• [Given records]
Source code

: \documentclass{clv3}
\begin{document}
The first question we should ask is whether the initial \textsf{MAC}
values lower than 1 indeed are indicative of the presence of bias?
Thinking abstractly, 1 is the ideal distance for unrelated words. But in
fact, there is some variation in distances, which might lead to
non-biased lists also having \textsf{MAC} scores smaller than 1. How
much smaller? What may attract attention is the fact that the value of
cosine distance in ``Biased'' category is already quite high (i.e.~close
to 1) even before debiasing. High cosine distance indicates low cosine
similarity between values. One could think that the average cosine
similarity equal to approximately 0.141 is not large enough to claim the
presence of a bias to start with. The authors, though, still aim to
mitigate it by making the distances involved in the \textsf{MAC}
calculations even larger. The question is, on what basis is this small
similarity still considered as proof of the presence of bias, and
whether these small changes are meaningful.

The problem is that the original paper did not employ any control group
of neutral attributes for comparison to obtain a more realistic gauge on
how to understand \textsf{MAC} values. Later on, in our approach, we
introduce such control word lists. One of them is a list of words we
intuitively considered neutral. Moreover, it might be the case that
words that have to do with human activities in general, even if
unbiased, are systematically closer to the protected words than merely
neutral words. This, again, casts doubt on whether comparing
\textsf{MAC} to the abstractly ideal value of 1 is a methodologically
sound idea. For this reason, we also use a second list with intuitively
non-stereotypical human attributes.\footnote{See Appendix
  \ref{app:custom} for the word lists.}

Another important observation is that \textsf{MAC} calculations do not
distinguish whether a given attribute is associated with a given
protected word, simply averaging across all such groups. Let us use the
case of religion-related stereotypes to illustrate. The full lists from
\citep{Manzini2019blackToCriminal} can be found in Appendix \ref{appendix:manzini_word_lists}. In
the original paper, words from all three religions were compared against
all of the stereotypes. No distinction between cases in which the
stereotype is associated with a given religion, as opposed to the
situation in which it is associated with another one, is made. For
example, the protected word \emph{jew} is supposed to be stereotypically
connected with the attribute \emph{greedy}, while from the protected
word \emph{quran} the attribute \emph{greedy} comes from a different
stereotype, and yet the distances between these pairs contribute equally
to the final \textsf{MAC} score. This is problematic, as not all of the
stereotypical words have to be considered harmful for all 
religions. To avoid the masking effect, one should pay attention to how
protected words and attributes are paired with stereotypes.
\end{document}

• [Work instruction] Starting at the line with "The problem is" and ending at the line with "all of the stereotypes.", print each line of the listing above exactly, with no other lines.

• [Answer area]
The problem is that the original paper did not employ any control group
of neutral attributes for comparison to obtain a more realistic gauge on
how to understand \textsf{MAC} values. Later on, in our approach, we
introduce such control word lists. One of them is a list of words we
intuitively considered neutral. Moreover, it might be the case that
words that have to do with human activities in general, even if
unbiased, are systematically closer to the protected words than merely
neutral words. This, again, casts doubt on whether comparing
\textsf{MAC} to the abstractly ideal value of 1 is a methodologically
sound idea. For this reason, we also use a second list with intuitively
non-stereotypical human attributes.\footnote{See Appendix
  \ref{app:custom} for the word lists.}

Another important observation is that \textsf{MAC} calculations do not
distinguish whether a given attribute is associated with a given
protected word, simply averaging across all such groups. Let us use the
case of religion-related stereotypes to illustrate. The full lists from
\citep{Manzini2019blackToCriminal} can be found in Appendix \ref{appendix:manzini_word_lists}. In
the original paper, words from all three religions were compared against
all of the stereotypes. No distinction between cases in which the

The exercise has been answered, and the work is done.